## [PROBLEM DETAILS]
Look through the material beneath and copy each line with the word "must".

## [MATERIALS PROVIDED]
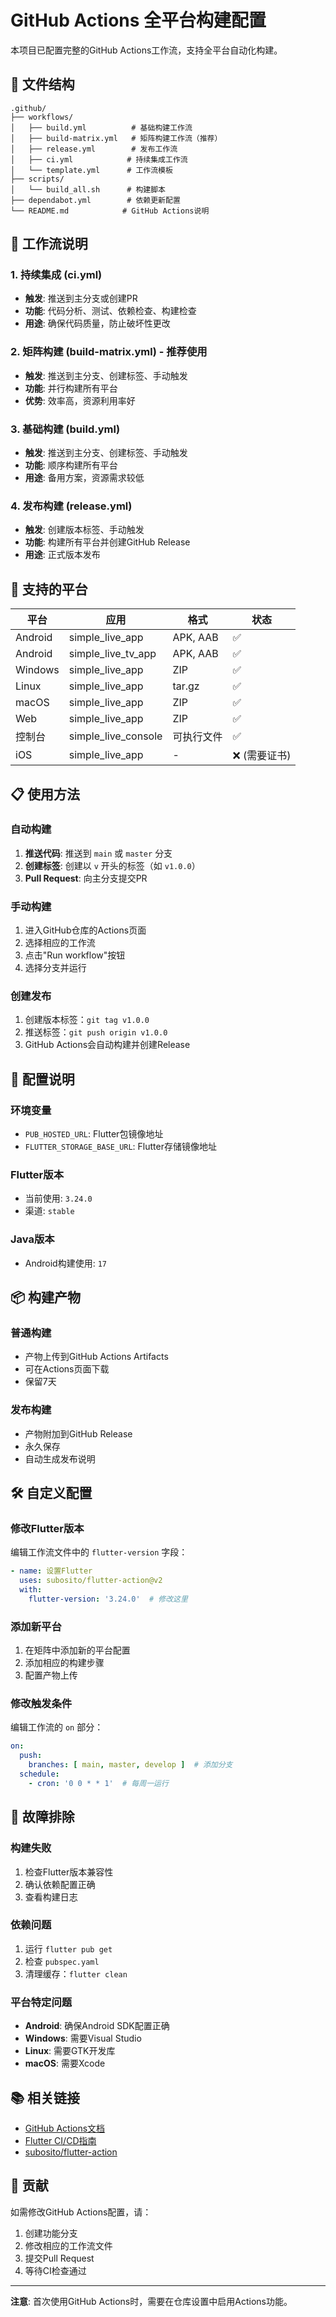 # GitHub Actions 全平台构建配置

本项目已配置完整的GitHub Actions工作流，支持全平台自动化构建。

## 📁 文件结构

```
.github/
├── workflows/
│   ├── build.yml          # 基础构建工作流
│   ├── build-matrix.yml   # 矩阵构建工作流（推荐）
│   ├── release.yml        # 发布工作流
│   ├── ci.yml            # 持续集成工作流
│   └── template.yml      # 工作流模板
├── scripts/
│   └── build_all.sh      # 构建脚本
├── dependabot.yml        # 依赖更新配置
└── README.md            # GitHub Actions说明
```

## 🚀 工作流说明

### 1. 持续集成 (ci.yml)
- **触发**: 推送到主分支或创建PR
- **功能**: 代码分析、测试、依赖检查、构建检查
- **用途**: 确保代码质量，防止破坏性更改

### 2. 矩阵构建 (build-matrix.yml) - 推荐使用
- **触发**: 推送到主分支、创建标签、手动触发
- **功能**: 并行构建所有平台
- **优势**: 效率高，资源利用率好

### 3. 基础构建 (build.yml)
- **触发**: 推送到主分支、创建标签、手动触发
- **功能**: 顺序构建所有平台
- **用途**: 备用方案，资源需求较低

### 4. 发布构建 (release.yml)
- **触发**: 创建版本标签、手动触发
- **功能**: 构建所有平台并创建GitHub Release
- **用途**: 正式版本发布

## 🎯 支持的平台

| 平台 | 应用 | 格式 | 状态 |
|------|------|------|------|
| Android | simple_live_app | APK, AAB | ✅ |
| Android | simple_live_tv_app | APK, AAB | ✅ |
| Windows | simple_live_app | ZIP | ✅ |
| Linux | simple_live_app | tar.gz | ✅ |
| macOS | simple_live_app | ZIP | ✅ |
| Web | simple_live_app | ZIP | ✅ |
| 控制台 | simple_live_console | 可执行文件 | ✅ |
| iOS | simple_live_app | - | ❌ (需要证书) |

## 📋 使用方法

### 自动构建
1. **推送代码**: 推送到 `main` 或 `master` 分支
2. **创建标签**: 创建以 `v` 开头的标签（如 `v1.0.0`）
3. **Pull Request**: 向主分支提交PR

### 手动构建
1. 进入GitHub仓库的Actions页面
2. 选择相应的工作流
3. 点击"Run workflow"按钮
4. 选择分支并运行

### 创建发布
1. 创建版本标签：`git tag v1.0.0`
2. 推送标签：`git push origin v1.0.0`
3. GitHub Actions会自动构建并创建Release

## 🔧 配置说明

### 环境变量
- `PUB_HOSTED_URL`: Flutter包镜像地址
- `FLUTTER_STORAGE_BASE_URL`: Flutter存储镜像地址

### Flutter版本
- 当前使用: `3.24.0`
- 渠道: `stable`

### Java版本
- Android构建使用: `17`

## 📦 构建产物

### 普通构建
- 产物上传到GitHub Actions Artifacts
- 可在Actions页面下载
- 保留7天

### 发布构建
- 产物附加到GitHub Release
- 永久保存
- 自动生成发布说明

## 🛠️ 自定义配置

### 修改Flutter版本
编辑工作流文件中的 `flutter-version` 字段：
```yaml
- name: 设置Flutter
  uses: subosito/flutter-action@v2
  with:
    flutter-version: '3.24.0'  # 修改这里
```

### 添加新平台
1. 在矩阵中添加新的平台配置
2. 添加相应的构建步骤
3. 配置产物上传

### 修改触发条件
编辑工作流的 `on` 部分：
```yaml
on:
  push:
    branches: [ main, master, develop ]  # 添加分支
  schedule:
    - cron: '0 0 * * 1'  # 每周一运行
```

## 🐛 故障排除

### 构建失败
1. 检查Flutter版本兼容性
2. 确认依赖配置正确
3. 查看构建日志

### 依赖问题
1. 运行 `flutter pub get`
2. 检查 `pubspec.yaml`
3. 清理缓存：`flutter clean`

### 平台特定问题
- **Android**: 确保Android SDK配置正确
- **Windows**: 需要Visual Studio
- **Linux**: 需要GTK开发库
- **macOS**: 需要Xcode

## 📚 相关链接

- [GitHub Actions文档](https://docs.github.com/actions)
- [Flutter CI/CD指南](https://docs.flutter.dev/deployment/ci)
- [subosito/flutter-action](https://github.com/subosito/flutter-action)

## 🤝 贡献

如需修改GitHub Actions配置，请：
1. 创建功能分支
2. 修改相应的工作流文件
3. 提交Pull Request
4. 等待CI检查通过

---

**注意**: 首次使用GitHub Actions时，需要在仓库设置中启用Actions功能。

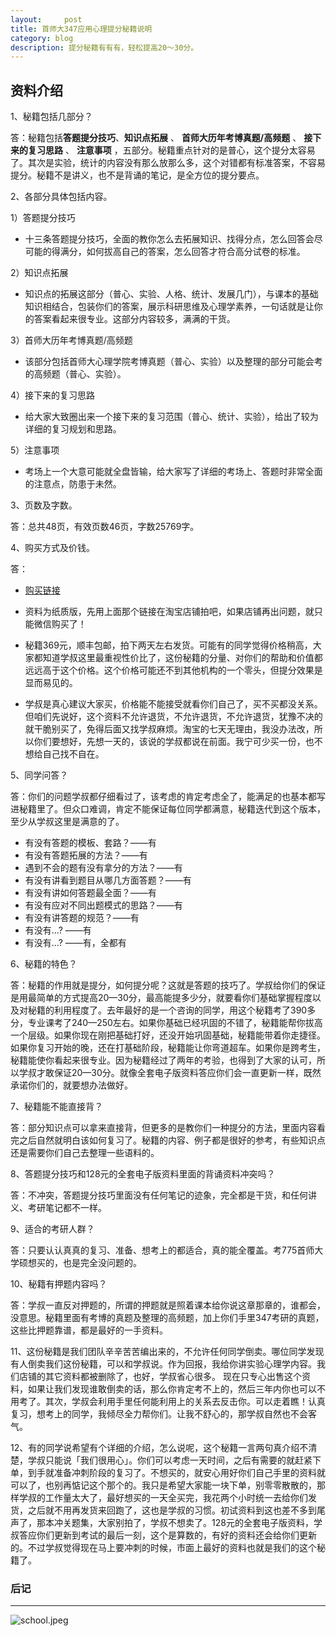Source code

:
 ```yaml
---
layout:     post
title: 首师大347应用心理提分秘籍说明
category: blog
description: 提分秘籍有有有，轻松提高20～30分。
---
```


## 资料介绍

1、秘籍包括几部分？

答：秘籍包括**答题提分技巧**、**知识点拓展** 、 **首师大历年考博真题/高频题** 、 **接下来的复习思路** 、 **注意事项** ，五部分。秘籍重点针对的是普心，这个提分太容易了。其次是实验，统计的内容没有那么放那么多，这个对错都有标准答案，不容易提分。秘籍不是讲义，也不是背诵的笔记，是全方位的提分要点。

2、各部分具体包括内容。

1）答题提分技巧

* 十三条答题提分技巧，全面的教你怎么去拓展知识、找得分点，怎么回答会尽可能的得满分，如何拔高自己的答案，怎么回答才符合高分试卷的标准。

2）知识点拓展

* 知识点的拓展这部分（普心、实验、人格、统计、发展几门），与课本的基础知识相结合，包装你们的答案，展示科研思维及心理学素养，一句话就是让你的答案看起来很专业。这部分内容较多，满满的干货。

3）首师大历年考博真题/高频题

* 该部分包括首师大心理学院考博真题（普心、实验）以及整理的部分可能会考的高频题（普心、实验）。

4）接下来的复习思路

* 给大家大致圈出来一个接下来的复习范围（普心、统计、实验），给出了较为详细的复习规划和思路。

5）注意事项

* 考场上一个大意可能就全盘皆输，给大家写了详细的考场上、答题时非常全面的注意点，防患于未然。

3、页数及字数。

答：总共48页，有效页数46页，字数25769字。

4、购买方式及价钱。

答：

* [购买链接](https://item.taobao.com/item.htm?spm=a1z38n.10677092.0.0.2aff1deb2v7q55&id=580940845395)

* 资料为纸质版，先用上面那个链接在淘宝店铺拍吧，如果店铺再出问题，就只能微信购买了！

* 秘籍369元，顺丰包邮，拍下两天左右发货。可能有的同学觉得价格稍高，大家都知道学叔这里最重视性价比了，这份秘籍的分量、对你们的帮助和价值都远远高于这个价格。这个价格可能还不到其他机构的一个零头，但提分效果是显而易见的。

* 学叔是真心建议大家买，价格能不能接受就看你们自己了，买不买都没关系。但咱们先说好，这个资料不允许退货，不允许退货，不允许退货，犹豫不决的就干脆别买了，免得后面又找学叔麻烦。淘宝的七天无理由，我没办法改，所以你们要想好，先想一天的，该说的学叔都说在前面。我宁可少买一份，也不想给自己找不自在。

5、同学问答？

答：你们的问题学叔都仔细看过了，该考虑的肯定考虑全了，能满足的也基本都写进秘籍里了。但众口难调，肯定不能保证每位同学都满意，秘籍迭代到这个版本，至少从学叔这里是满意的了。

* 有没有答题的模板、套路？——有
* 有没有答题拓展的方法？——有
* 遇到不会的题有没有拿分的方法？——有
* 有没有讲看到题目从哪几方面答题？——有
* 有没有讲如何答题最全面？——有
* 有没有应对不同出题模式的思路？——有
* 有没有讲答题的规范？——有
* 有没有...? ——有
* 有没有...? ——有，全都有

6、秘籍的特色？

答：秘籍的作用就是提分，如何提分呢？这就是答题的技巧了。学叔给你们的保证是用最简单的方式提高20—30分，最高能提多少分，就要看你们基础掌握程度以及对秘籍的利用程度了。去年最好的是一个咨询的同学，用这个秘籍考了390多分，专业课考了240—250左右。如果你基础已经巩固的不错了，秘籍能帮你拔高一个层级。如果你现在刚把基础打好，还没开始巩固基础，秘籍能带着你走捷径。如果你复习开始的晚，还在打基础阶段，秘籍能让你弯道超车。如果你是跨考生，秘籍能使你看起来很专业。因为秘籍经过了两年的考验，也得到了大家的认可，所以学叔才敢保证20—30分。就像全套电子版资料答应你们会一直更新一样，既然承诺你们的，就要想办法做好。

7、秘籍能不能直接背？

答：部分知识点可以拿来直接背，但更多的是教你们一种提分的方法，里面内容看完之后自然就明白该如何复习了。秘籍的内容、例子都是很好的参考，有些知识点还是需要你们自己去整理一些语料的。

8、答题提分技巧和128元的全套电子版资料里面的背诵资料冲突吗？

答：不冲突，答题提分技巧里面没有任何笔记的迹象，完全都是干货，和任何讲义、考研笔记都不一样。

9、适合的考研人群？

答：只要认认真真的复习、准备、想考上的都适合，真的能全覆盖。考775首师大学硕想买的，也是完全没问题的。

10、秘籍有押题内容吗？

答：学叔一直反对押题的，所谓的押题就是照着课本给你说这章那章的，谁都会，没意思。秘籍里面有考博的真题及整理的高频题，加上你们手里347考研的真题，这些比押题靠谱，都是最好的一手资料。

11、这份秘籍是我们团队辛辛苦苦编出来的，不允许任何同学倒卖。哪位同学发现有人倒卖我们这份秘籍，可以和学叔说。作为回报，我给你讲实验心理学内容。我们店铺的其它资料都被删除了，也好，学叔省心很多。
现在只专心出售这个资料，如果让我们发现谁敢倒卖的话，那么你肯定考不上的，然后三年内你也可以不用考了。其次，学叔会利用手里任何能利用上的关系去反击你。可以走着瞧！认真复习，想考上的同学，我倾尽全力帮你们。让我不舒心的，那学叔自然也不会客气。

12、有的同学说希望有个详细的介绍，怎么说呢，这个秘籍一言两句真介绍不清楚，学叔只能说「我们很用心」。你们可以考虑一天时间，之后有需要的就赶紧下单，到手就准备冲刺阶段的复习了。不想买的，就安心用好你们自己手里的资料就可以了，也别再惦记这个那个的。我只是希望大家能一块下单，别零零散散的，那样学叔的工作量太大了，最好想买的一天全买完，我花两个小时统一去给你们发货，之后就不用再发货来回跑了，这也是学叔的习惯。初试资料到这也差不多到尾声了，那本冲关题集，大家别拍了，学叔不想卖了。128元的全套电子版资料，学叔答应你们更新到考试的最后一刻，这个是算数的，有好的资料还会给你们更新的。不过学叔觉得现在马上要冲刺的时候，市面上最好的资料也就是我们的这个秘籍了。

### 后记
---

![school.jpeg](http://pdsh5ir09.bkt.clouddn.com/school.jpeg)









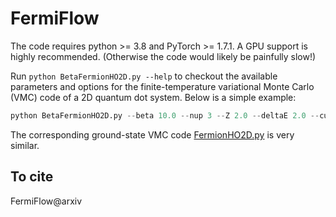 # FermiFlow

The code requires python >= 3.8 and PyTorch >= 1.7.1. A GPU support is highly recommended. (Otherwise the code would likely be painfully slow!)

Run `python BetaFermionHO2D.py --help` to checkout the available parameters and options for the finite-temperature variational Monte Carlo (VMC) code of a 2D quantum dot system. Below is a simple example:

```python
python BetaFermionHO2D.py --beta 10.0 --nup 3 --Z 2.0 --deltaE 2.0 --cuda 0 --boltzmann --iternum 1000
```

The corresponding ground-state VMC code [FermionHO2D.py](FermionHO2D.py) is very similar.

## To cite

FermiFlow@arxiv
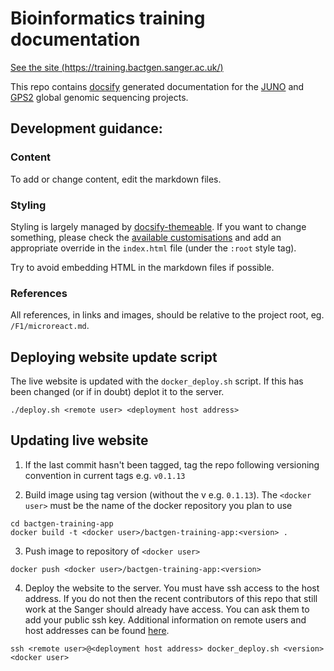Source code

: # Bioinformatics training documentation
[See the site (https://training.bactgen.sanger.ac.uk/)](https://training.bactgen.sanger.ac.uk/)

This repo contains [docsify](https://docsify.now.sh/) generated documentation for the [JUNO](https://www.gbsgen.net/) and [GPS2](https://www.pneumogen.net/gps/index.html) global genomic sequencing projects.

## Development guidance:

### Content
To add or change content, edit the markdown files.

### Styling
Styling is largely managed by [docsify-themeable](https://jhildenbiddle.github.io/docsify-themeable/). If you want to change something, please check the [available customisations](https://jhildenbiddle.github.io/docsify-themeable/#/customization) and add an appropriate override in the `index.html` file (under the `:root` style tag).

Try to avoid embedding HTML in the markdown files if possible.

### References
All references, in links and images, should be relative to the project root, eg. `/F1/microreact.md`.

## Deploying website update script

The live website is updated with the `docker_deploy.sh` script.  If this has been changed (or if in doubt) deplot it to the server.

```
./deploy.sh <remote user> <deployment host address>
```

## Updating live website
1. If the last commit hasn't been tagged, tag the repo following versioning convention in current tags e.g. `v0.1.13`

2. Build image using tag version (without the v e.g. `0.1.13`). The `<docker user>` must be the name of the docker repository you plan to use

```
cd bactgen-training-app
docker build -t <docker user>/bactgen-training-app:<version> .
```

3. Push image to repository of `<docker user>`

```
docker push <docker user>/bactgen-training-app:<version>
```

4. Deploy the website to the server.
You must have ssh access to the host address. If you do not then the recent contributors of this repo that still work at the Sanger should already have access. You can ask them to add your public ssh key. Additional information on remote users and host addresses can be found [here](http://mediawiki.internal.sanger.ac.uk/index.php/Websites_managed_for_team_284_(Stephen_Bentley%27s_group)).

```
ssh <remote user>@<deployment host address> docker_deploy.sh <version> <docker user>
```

## [REPLY TO THE TASK]
2. Build image using tag version (without the v e.g. `0.1.13`). The `<docker user>` must be the name of the docker repository you plan to use
You must have ssh access to the host address. If you do not then the recent contributors of this repo that still work at the Sanger should already have access. You can ask them to add your public ssh key. Additional information on remote users and host addresses can be found [here](http://mediawiki.internal.sanger.ac.uk/index.php/Websites_managed_for_team_284_(Stephen_Bentley%27s_group)).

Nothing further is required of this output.